C’est un dispositif performant, auquel nous devons sans doute le maintien de l’effort de recherche des entreprises et notamment des PME pendant la crise. Depuis le 1er janvier 2008, le crédit d’impôt recherche consiste en un crédit d'impôt de 30% des dépenses de R&D jusqu'à 100 millions d'euros et 5% au-delà de ce montant.

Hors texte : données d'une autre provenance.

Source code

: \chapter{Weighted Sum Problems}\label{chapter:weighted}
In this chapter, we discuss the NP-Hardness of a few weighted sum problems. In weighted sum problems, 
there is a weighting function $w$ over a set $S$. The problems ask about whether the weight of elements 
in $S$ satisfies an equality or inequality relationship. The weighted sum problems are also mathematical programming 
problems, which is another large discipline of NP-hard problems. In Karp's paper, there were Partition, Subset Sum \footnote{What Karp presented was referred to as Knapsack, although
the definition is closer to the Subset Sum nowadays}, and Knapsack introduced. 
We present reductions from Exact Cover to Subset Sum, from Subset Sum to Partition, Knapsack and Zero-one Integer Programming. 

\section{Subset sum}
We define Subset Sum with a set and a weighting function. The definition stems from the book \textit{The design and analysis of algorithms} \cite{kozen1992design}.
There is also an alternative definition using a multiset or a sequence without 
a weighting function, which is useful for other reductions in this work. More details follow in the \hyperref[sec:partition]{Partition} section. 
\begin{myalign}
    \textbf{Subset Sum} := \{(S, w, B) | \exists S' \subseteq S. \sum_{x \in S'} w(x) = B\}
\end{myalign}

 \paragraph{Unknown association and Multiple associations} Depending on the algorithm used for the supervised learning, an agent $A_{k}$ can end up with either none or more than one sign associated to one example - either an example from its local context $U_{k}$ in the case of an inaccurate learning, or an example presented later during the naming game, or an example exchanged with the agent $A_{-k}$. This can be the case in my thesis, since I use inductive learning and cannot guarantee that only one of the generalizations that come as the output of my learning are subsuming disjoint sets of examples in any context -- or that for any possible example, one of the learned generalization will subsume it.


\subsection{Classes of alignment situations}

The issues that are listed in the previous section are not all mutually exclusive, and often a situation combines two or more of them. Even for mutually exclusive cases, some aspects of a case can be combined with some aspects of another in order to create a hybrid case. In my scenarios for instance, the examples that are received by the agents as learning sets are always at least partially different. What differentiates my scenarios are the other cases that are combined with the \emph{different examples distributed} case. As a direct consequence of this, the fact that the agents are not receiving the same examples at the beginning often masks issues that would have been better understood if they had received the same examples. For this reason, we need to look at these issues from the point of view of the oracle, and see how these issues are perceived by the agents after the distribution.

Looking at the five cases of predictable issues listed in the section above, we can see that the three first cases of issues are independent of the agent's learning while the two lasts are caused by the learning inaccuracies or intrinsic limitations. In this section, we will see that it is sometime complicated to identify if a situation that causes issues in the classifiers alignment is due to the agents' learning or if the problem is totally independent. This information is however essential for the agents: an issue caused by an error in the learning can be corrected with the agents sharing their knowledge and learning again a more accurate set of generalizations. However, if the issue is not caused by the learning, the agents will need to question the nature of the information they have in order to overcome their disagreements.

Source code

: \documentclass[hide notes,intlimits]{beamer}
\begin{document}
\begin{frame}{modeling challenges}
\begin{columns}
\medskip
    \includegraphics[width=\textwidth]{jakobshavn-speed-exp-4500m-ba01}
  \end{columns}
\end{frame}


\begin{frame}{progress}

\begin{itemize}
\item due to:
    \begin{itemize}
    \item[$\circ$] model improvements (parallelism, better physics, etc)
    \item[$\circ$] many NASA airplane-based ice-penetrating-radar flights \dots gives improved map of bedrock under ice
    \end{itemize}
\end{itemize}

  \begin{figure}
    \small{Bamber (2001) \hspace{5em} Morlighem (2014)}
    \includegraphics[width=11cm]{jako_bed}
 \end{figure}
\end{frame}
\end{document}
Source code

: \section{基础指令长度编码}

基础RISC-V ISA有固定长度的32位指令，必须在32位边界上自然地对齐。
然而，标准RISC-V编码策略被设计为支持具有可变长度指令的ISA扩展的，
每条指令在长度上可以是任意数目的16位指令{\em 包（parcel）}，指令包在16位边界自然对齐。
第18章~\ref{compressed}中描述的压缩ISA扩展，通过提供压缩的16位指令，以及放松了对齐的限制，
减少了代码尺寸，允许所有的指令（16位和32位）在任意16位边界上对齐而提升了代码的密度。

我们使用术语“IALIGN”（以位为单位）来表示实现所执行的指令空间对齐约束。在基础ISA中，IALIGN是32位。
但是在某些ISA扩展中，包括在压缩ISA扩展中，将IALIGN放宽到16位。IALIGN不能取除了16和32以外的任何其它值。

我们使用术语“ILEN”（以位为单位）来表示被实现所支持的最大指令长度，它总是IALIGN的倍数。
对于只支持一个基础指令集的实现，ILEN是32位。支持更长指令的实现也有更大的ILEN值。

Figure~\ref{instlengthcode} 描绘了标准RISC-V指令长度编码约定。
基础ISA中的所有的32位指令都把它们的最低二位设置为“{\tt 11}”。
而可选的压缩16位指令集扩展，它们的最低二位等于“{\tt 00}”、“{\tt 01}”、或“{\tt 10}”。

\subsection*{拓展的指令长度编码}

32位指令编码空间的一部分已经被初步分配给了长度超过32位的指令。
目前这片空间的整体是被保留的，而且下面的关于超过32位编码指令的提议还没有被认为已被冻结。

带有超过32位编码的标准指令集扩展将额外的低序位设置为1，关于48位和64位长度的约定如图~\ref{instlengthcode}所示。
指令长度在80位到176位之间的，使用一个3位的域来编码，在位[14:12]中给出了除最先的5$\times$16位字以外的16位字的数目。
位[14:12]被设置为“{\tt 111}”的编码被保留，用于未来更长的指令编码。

Les entreprises entrant pour la première fois dans le dispositif bénéficient d'un taux de 50% la première année puis de 40% la deuxième année.

Si certains analystes dénoncent un effet d’aubaine (« Le cash du siècle », titrait non sans provocation Diane Dupre la Tour dans le magazine « Acteurs de l’économie » de mars 2010), chacun est en mesure de constater qu’il ne peut y avoir d’industrie compétitive sans une stratégie globale en faveur de l’innovation, d’autant que la politique de soutien de l’effort de recherche des entreprises privées s’inscrit dans le processus de Lisbonne au niveau européen.

Certes, la part trop grande des institutions financières parmi les bénéficiaires (secteurs de l’assistance aux entreprises, des services financiers et de l’assurance) dénoncée par le « Conseil des prélèvements obligatoires » de la Cour des comptes dans son dernier rapport du 7 octobre 2009, ne manque pas de surprendre, alors même que ce sont les entreprises industrielles qui portent l’essentiel de la recherche privée en France.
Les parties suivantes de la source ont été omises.